WORK INSTRUCTIONS :: Begin at the top of the records below and return each line exactly through the line with "I worked on". Skip pictures.

TASK DATA ::
::::::
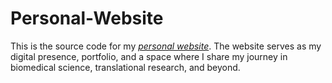 # Personal-Website

This is the source code for my *[personal website](https://sanjith.net)*.
The website serves as my digital presence, portfolio, and a space where I share my journey in biomedical science, translational research, and beyond.
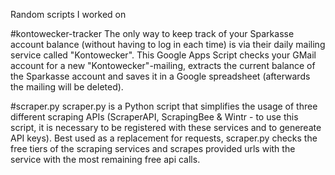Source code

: Random scripts I worked on

#kontowecker-tracker
The only way to keep track of your Sparkasse account balance (without having to log in each time) is via their daily mailing service called "Kontowecker".
This Google Apps Script checks your GMail account for a new "Kontowecker"-mailing, extracts the current balance of the Sparkasse account and saves it in a Google spreadsheet (afterwards the mailing will be deleted).

#scraper.py
scraper.py is a Python script that simplifies the usage of three different scraping APIs (ScraperAPI, ScrapingBee & Wintr - to use this script, it is necessary to be registered with these services and to genereate API keys).
Best used as a replacement for requests, scraper.py checks the free tiers of the scraping services and scrapes provided urls with the service with the most remaining free api calls.
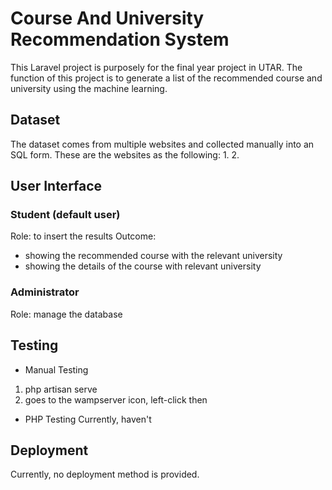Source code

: # Course And University Recommendation System 

This Laravel project is purposely for the final year project in UTAR. The function of this project is to generate a list of the recommended course and university using the machine learning. 

## Dataset 

The dataset comes from multiple websites and collected manually into an SQL form. 
These are the websites as the following: 
1. 
2. 



## User Interface

### Student (default user) 
Role: to insert the results
Outcome: 
- showing the recommended course with the relevant university
- showing the details of the course with relevant university


### Administrator 
Role: manage the database





## Testing
- Manual Testing
1) php artisan serve 
2) goes to the wampserver icon, left-click then 


- PHP Testing
Currently, haven't 


## Deployment

Currently, no deployment method is provided. 




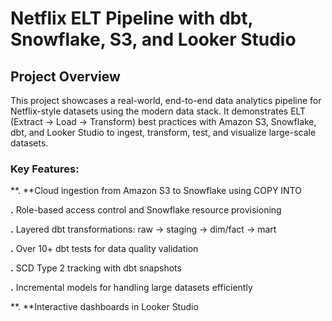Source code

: # Netflix ELT Pipeline with dbt, Snowflake, S3, and Looker Studio
## Project Overview

This project showcases a real-world, end-to-end data analytics pipeline for Netflix-style datasets using the modern data stack.
It demonstrates ELT (Extract → Load → Transform) best practices with Amazon S3, Snowflake, dbt, and Looker Studio to ingest, transform, test, and visualize large-scale datasets.

### Key Features:

**. **Cloud ingestion from Amazon S3 to Snowflake using COPY INTO

**.** Role-based access control and Snowflake resource provisioning

**.** Layered dbt transformations: raw → staging → dim/fact → mart

**.** Over 10+ dbt tests for data quality validation

**.** SCD Type 2 tracking with dbt snapshots

**.** Incremental models for handling large datasets efficiently

**. **Interactive dashboards in Looker Studio

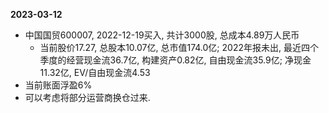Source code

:**2023-03-12**

* 中国国贸600007, 2022-12-19买入, 共计3000股, 总成本4.89万人民币
    * 当前股价17.27, 总股本10.07亿, 总市值174.0亿; 2022年报未出, 最近四个季度的经营现金流36.7亿, 构建资产0.82亿, 自由现金流35.9亿; 净现金11.32亿, EV/自由现金流4.53
* 当前账面浮盈6%
* 可以考虑将部分运营商换仓过来.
::::::
SOLUTION TO THIS PROBLEM ::
 # Personal-Website

This is the source code for my *[personal website](https://sanjith.net)*.
The website serves as my digital presence, portfolio, and a space where I share my journey in biomedical science, translational research, and beyond.
Source code

: Random scripts I worked on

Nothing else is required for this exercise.